- Data to process
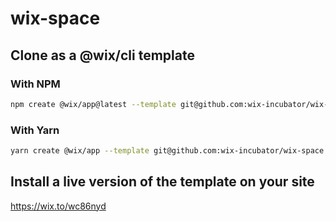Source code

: # wix-space

## Clone as a @wix/cli template

### With NPM

```bash
npm create @wix/app@latest --template git@github.com:wix-incubator/wix-space.git
```

### With Yarn

```bash
yarn create @wix/app --template git@github.com:wix-incubator/wix-space.git
```

## Install a live version of the template on your site

https://wix.to/wc86nyd
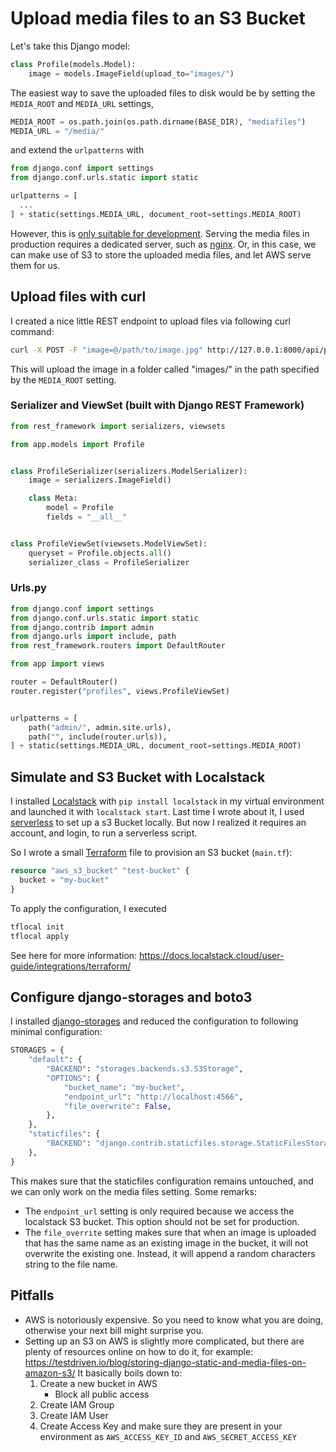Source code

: # Upload media files to an S3 Bucket

Let's take this Django model:

```python
class Profile(models.Model):
    image = models.ImageField(upload_to="images/")
```

The easiest way to save the uploaded files to disk would be by setting the `MEDIA_ROOT` and `MEDIA_URL` settings,

```python
MEDIA_ROOT = os.path.join(os.path.dirname(BASE_DIR), "mediafiles")
MEDIA_URL = "/media/"
```

and extend the `urlpatterns` with

```python
from django.conf import settings
from django.conf.urls.static import static

urlpatterns = [
  ...
] + static(settings.MEDIA_URL, document_root=settings.MEDIA_ROOT)
```

However, this is [only suitable for development](https://docs.djangoproject.com/en/5.0/howto/static-files/#serving-files-uploaded-by-a-user-during-development).
Serving the media files in production requires a dedicated server, such as [nginx](../pages/nginx.md).
Or, in this case, we can make use of S3 to store the uploaded media files, and let AWS serve them for us.

## Upload files with curl

I created a nice little REST endpoint to upload files via following curl command:

```bash
curl -X POST -F "image=@/path/to/image.jpg" http://127.0.0.1:8000/api/profiles/
```

This will upload the image in a folder called "images/" in the path specified by the `MEDIA_ROOT` setting.

### Serializer and ViewSet (built with Django REST Framework)

```python
from rest_framework import serializers, viewsets

from app.models import Profile


class ProfileSerializer(serializers.ModelSerializer):
    image = serializers.ImageField()

    class Meta:
        model = Profile
        fields = "__all__"


class ProfileViewSet(viewsets.ModelViewSet):
    queryset = Profile.objects.all()
    serializer_class = ProfileSerializer
```


### Urls.py

```python
from django.conf import settings
from django.conf.urls.static import static
from django.contrib import admin
from django.urls import include, path
from rest_framework.routers import DefaultRouter

from app import views

router = DefaultRouter()
router.register("profiles", views.ProfileViewSet)


urlpatterns = [
    path("admin/", admin.site.urls),
    path("", include(router.urls)),
] + static(settings.MEDIA_URL, document_root=settings.MEDIA_ROOT)
```

## Simulate and S3 Bucket with Localstack

I installed [Localstack](../pages/localstack.md) with `pip install localstack` in my virtual environment and launched it with `localstack start`.
Last time I wrote about it, I used [serverless](https://www.serverless.com/) to set up a s3 Bucket locally.
But now I realized it requires an account, and login, to run a serverless script.

So I wrote a small [Terraform](../pages/terraform.md) file to provision an S3 bucket (`main.tf`):

```tf
resource "aws_s3_bucket" "test-bucket" {
  bucket = "my-bucket"
}
```

To apply the configuration, I executed

```bash
tflocal init
tflocal apply
```

See here for more information: https://docs.localstack.cloud/user-guide/integrations/terraform/

## Configure django-storages and boto3

I installed [django-storages](https://django-storages.readthedocs.io/en/latest/index.html) and reduced the configuration to following minimal configuration:

```python
STORAGES = {
    "default": {
        "BACKEND": "storages.backends.s3.S3Storage",
        "OPTIONS": {
            "bucket_name": "my-bucket",
            "endpoint_url": "http://localhost:4566",
            "file_overwrite": False,
        },
    },
    "staticfiles": {
        "BACKEND": "django.contrib.staticfiles.storage.StaticFilesStorage",
    },
}
```

This makes sure that the staticfiles configuration remains untouched, and we can only work on the media files setting.
Some remarks:

* The `endpoint_url` setting is only required because we access the localstack S3 bucket. This option should not be set for production.
* The `file_overrite` setting makes sure that when an image is uploaded that has the same name as an existing image in the bucket, it will not overwrite the existing one. Instead, it will append a random characters string to the file name.


## Pitfalls

* AWS is notoriously expensive. So you need to know what you are doing, otherwise your next bill might surprise you.
* Setting up an S3 on AWS is slightly more complicated, but there are plenty of resources online on how to do it, for example: https://testdriven.io/blog/storing-django-static-and-media-files-on-amazon-s3/
  It basically boils down to:
  1. Create a new bucket in AWS
     - Block all public access
  2. Create IAM Group
  3. Create IAM User
  4. Create Access Key and make sure they are present in your environment as `AWS_ACCESS_KEY_ID` and `AWS_SECRET_ACCESS_KEY`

- Your task
Go back to the listing above. Copy word for word the lines from the one with "So I wrote a" through the one with "set for production.", and nothing more.

- Solution for this exercise
So I wrote a small [Terraform](../pages/terraform.md) file to provision an S3 bucket (`main.tf`):

```tf
resource "aws_s3_bucket" "test-bucket" {
  bucket = "my-bucket"
}
```

To apply the configuration, I executed

```bash
tflocal init
tflocal apply
```

See here for more information: https://docs.localstack.cloud/user-guide/integrations/terraform/

## Configure django-storages and boto3

I installed [django-storages](https://django-storages.readthedocs.io/en/latest/index.html) and reduced the configuration to following minimal configuration:

```python
STORAGES = {
    "default": {
        "BACKEND": "storages.backends.s3.S3Storage",
        "OPTIONS": {
            "bucket_name": "my-bucket",
            "endpoint_url": "http://localhost:4566",
            "file_overwrite": False,
        },
    },
    "staticfiles": {
        "BACKEND": "django.contrib.staticfiles.storage.StaticFilesStorage",
    },
}
```

This makes sure that the staticfiles configuration remains untouched, and we can only work on the media files setting.
Some remarks:

* The `endpoint_url` setting is only required because we access the localstack S3 bucket. This option should not be set for production.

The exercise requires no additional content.